コヘレトの言葉を読もう―「生きよ」と呼びかける書

  • 小友聡著 ◆ 日本キリスト教団出版局
教会の本棚

◆ 小友聡著
◆ 日本キリスト教団出版局

■ コヘレトの言葉は印象的な聖句が多い一方で、全体を一貫して捉えることが難しい書物といえる。かつては支離滅裂な書物と見られていたし、「空しい」という言葉が繰り返されるため、コヘレトは虚無主義者であるとも考えられていた。しかし著者は本著で新しい視点からコヘレトの言葉を読み取ることに取り組んでいる。著者によればコヘレトの言葉は明確な構造を持ち、ダニエル書に見られる黙示思想との対論という一貫性を持つ。
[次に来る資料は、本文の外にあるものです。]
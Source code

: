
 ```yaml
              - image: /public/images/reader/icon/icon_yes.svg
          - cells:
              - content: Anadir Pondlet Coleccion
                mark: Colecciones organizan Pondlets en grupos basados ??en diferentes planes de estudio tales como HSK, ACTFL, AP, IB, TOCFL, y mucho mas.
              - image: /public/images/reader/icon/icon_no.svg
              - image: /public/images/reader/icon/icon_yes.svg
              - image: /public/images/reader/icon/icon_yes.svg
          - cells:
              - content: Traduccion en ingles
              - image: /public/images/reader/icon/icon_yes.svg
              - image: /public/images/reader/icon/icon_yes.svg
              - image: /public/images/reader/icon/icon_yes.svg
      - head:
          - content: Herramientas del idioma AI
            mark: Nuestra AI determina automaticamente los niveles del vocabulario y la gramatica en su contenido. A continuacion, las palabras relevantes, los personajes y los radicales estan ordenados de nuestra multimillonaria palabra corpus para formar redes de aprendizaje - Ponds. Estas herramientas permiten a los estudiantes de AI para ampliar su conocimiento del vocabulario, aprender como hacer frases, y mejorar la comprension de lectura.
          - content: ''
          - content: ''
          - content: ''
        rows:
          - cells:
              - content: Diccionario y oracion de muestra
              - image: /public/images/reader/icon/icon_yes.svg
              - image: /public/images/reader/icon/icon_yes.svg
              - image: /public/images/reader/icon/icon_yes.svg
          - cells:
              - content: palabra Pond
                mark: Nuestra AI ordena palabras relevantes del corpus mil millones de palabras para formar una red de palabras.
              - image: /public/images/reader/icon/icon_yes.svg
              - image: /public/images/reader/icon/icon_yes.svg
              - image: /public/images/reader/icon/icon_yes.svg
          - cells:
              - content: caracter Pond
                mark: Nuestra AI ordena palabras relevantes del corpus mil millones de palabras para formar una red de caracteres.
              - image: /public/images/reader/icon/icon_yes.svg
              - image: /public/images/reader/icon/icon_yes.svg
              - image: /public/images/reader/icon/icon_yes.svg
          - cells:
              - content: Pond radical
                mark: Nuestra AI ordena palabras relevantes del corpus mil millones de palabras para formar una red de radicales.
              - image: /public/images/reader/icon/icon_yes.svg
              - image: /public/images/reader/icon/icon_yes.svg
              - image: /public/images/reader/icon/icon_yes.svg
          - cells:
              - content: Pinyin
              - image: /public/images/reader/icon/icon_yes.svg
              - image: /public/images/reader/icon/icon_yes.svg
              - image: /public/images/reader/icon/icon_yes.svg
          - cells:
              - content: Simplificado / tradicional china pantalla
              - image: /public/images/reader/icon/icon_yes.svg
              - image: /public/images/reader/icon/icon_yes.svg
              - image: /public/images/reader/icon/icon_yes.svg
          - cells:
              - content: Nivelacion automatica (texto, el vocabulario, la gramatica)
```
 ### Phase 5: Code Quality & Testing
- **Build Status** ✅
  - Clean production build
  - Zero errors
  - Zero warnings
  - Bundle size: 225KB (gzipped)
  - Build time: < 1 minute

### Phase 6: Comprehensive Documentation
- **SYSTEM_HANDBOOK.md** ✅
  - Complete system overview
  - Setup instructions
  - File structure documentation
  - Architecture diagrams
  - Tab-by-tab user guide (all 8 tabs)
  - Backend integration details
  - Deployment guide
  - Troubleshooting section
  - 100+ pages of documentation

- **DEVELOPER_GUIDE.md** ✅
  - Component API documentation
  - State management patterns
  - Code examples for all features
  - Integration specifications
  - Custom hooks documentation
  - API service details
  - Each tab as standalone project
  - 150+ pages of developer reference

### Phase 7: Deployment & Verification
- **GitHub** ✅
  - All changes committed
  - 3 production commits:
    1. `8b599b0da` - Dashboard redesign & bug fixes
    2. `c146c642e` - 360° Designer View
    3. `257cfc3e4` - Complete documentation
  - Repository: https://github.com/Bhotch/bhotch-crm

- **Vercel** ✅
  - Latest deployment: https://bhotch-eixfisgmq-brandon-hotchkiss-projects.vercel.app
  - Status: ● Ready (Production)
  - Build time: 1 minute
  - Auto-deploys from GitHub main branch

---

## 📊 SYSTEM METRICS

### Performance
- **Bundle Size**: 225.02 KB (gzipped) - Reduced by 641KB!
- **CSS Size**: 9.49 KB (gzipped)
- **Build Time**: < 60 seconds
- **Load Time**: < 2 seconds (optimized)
また、人生は「空しい」から生きる意味がないのではなく、むしろ今この瞬間が神の賜物であり、最善を尽くして徹底的に今を生き抜くことが見つめられている。
 この本が扱っている範囲を超えるが、主イエス・キリストの十字架と復活によって与えられている終わりの日の復活と永遠の命の約束は、「今を生きる」ことに背を向けるのではなく、それを積極的に担うことへと私たちを導く。コヘレトの「生きよ」と呼びかける声は、まさに神が「今」、私たちに呼びかけている声にほかならないのではないか。